Available data —
--------------------------------------------------

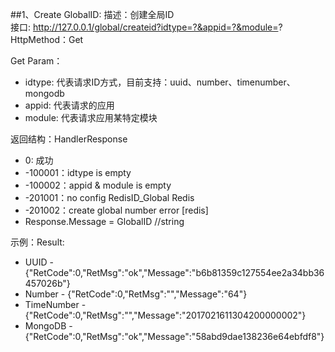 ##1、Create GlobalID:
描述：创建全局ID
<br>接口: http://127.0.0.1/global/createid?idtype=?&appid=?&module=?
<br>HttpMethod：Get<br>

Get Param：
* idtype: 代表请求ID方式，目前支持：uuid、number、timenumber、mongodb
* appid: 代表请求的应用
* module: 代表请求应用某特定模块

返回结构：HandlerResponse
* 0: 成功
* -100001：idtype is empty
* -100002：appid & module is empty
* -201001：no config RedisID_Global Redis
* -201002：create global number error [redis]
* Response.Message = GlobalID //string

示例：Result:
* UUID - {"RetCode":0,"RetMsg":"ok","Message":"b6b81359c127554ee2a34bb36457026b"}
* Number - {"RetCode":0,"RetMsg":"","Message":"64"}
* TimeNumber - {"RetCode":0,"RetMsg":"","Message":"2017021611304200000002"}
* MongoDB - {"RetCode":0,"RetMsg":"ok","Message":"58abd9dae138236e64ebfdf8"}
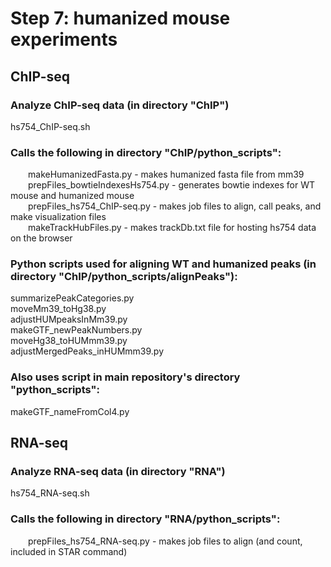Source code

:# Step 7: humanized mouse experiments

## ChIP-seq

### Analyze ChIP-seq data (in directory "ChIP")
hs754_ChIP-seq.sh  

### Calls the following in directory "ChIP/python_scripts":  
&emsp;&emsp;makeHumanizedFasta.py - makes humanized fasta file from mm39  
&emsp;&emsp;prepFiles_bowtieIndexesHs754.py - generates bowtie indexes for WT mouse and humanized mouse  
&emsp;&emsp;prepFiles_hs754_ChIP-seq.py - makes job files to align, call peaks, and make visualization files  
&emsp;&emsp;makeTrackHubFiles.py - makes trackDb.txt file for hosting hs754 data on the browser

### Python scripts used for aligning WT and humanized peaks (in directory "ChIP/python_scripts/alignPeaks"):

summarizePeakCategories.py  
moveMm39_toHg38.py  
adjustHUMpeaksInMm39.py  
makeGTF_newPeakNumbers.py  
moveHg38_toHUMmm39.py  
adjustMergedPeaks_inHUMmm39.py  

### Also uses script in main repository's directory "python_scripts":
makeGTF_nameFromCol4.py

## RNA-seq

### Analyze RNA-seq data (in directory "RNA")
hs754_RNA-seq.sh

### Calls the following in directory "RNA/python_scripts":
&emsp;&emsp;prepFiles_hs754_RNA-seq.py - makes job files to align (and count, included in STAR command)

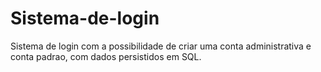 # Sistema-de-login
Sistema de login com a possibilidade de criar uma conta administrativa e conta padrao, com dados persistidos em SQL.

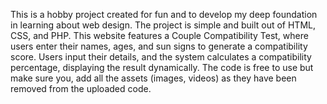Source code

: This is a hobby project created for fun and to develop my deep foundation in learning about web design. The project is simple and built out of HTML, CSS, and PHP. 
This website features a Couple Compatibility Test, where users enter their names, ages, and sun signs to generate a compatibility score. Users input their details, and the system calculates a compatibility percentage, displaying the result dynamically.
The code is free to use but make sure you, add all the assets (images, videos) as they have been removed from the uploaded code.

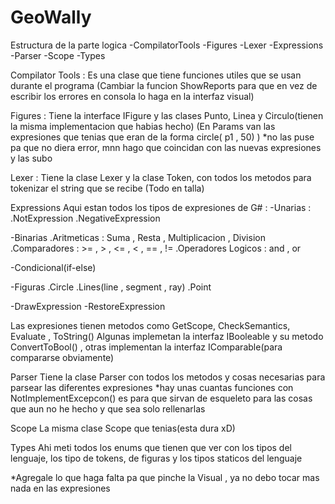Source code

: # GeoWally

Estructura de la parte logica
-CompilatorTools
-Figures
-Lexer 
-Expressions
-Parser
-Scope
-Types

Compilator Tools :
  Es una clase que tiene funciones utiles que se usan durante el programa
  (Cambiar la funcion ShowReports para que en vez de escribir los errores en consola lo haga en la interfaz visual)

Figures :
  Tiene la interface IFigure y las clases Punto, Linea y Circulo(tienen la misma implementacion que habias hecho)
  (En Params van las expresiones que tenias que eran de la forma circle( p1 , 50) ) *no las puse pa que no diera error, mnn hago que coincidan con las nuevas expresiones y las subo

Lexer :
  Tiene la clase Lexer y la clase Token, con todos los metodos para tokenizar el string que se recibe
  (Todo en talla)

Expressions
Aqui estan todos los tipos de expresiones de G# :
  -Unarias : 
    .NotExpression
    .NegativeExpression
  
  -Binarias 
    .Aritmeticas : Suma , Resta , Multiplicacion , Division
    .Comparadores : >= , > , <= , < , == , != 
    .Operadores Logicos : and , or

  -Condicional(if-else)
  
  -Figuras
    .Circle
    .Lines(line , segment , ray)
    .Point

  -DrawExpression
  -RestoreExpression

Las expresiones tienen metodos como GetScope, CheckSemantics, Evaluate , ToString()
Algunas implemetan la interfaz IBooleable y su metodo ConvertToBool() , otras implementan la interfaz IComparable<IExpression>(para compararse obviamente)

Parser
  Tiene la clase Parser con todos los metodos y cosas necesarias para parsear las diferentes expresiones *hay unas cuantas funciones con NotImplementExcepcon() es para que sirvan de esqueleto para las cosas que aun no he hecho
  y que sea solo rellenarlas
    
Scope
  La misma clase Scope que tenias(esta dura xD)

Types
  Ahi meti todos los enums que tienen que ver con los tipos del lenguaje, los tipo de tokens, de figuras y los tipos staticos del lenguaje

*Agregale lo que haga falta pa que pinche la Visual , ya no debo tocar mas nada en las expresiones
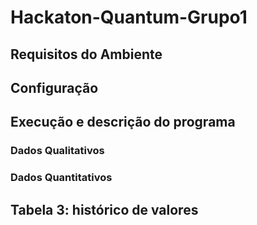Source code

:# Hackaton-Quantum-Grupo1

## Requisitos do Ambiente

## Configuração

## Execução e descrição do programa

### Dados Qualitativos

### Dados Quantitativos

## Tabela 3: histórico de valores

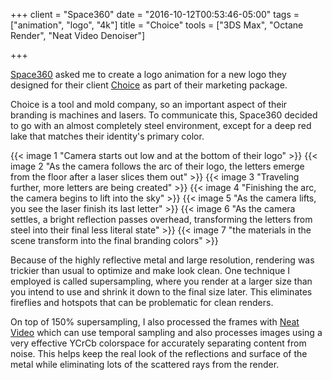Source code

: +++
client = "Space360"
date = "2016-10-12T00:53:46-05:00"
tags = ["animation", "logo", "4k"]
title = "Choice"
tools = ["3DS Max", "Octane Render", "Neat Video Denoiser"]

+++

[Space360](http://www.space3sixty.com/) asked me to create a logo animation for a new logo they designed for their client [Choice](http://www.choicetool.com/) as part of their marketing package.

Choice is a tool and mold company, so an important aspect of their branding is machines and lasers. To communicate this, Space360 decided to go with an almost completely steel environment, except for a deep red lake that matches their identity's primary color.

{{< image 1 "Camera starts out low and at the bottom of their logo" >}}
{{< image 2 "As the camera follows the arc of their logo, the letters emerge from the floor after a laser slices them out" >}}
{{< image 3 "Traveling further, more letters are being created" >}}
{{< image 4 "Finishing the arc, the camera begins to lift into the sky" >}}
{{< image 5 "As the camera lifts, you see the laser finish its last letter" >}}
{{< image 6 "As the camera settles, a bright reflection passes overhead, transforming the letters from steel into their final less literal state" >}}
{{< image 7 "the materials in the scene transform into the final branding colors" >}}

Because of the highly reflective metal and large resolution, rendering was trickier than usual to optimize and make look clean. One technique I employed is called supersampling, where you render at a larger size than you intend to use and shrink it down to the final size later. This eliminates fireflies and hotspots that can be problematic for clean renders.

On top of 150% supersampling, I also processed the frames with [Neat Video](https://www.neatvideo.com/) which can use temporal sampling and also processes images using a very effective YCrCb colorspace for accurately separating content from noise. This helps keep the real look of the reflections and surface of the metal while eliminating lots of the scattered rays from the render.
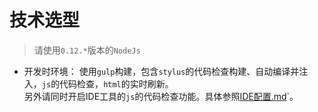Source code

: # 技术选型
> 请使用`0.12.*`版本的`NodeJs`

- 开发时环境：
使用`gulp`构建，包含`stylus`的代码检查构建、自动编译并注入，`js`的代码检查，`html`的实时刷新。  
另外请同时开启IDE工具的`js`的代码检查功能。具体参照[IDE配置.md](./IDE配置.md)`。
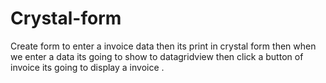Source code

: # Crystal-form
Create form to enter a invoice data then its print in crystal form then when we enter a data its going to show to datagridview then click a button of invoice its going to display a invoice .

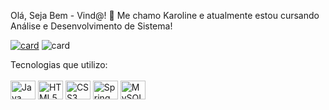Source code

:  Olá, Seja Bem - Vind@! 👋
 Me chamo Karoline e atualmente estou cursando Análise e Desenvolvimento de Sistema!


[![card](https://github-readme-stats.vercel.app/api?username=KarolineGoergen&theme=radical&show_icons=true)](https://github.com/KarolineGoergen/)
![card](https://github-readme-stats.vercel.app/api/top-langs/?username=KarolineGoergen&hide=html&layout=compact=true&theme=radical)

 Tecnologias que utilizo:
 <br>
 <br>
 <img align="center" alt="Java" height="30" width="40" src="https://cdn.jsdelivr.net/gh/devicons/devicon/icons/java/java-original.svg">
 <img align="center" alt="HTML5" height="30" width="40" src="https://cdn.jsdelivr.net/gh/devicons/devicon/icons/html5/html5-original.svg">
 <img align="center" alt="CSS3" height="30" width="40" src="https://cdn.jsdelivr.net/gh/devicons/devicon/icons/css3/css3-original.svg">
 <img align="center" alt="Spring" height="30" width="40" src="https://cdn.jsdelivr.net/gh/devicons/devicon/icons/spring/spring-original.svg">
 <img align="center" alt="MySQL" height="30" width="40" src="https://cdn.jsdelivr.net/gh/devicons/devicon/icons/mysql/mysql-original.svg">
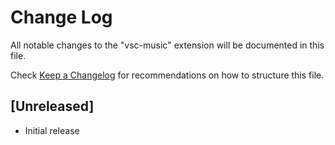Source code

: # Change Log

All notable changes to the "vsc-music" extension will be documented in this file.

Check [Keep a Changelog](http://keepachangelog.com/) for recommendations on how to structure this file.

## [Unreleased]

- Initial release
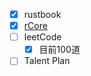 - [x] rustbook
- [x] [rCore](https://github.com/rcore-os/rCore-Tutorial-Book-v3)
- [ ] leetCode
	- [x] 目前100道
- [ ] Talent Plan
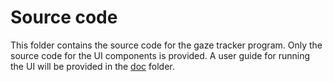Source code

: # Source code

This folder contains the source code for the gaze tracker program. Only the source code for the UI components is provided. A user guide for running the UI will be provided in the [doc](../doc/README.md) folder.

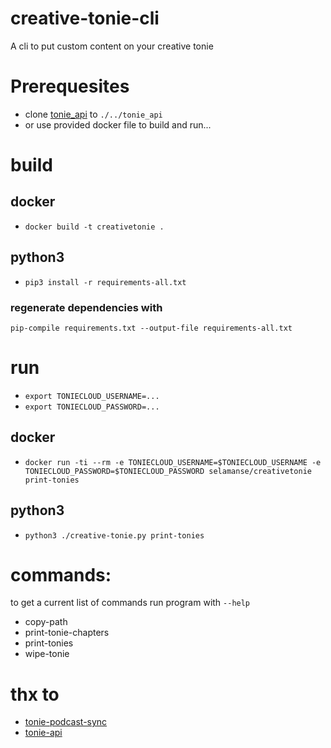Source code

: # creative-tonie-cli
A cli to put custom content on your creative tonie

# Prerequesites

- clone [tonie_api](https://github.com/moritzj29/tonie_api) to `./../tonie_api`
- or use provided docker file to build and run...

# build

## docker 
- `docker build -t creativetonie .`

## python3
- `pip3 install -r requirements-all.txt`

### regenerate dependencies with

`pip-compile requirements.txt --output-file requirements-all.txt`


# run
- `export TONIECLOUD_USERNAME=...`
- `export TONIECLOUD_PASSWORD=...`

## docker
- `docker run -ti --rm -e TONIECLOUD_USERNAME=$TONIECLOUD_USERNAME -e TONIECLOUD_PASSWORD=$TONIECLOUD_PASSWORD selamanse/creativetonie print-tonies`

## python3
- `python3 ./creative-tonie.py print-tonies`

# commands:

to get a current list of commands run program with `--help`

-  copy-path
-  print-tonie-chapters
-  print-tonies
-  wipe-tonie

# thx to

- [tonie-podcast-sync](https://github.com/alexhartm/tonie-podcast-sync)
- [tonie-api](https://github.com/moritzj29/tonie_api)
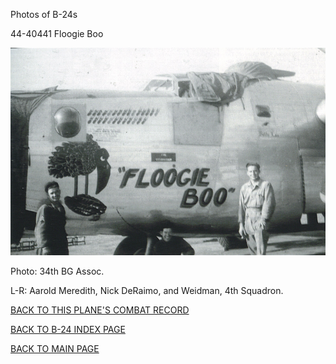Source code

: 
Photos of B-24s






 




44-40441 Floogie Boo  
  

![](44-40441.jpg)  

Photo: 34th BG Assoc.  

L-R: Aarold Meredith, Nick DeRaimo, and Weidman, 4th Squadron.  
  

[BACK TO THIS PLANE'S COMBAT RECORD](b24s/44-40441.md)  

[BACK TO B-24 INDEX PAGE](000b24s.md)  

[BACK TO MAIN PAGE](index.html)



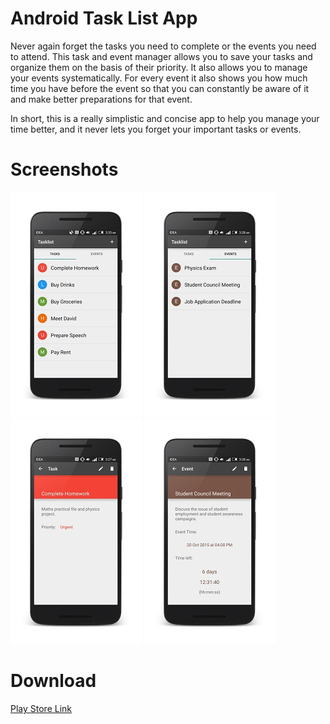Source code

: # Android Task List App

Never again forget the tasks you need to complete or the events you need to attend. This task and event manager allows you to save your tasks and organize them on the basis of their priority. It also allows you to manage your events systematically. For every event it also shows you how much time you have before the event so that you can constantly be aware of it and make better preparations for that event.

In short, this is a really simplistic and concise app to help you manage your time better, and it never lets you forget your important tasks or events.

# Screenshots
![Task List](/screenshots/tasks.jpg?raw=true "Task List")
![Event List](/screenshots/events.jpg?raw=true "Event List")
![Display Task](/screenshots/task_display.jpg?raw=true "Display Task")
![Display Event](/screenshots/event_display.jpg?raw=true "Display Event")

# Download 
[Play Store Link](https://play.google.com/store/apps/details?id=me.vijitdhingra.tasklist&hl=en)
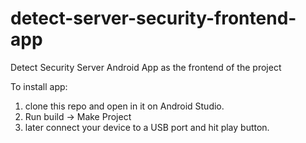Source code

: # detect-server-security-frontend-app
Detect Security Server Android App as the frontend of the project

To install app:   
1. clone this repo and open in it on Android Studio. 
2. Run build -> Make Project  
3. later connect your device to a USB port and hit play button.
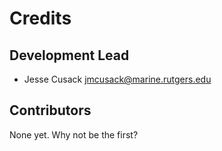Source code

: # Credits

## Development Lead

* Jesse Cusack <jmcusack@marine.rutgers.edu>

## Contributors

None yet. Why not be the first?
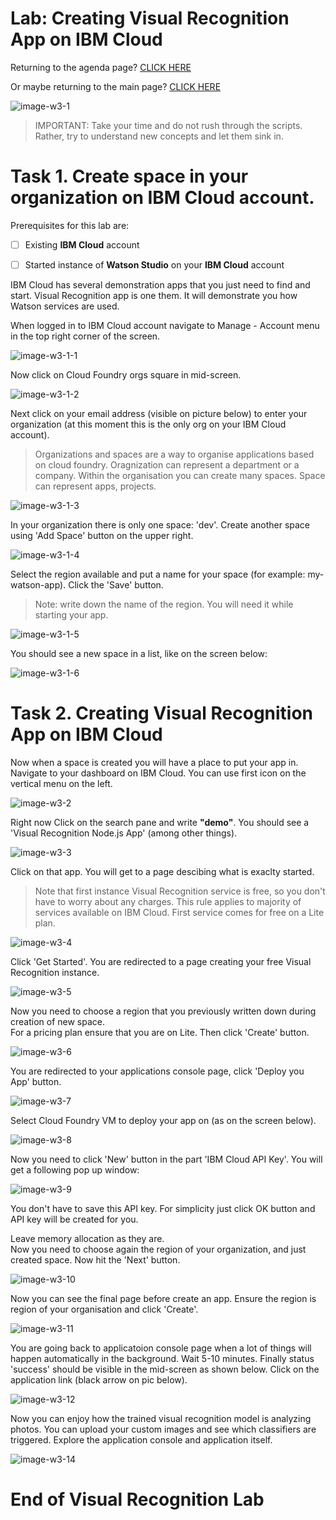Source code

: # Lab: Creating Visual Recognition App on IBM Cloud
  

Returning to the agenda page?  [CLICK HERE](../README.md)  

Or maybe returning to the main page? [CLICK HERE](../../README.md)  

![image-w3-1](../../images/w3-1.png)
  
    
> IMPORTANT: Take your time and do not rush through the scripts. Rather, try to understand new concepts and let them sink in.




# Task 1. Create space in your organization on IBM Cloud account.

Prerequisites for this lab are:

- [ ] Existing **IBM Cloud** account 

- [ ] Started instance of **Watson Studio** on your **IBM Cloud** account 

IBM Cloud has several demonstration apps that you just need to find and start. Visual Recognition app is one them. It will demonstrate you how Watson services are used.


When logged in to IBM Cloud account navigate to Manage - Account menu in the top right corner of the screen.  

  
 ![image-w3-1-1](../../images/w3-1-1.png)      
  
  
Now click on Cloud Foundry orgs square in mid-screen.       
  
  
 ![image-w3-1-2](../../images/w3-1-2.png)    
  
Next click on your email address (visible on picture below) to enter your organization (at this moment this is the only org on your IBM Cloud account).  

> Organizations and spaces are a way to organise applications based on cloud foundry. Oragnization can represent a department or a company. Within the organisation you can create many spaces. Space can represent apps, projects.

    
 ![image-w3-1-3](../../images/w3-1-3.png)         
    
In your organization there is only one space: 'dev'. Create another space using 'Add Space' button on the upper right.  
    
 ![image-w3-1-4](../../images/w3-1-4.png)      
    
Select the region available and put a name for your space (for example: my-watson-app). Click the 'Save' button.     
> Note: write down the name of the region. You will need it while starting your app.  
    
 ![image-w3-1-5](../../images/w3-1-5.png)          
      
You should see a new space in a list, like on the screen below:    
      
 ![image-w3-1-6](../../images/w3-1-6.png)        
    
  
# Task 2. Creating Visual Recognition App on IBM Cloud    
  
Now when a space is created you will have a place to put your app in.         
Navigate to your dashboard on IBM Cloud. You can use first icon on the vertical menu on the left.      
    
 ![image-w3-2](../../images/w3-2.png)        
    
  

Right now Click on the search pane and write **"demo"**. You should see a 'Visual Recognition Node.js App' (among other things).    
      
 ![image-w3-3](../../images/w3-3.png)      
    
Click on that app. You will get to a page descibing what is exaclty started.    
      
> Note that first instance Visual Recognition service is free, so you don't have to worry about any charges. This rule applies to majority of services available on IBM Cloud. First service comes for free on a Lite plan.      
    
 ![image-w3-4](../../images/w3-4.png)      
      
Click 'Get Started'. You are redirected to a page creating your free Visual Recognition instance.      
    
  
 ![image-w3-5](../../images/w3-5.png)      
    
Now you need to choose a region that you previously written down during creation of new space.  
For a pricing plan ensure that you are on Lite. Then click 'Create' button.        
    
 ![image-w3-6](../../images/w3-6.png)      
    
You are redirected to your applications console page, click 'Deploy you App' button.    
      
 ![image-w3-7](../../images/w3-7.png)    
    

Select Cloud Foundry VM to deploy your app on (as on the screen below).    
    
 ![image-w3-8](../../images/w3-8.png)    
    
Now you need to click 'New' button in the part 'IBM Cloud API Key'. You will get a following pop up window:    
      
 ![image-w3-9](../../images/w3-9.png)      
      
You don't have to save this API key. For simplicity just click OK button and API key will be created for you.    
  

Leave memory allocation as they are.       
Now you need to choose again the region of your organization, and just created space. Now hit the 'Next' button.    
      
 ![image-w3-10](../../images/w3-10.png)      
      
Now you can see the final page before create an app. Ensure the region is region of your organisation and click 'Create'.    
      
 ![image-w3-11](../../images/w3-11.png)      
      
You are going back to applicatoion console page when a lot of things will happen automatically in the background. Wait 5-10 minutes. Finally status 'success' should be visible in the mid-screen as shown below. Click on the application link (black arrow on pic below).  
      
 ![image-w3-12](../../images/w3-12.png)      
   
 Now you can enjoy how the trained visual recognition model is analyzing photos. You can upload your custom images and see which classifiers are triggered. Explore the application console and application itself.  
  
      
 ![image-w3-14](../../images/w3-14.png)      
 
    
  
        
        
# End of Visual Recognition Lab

--------------------------------------------------

Exercise goal — The answer is the lines above between the line holding "# Task 1. Create" and the line holding "Next click on", inclusive, each written out exactly, and no others.

Answer space —
# Task 1. Create space in your organization on IBM Cloud account.

Prerequisites for this lab are:

- [ ] Existing **IBM Cloud** account 

- [ ] Started instance of **Watson Studio** on your **IBM Cloud** account 

IBM Cloud has several demonstration apps that you just need to find and start. Visual Recognition app is one them. It will demonstrate you how Watson services are used.


When logged in to IBM Cloud account navigate to Manage - Account menu in the top right corner of the screen.  

  
 ![image-w3-1-1](../../images/w3-1-1.png)      
  
  
Now click on Cloud Foundry orgs square in mid-screen.       
  
  
 ![image-w3-1-2](../../images/w3-1-2.png)    
  
Next click on your email address (visible on picture below) to enter your organization (at this moment this is the only org on your IBM Cloud account).  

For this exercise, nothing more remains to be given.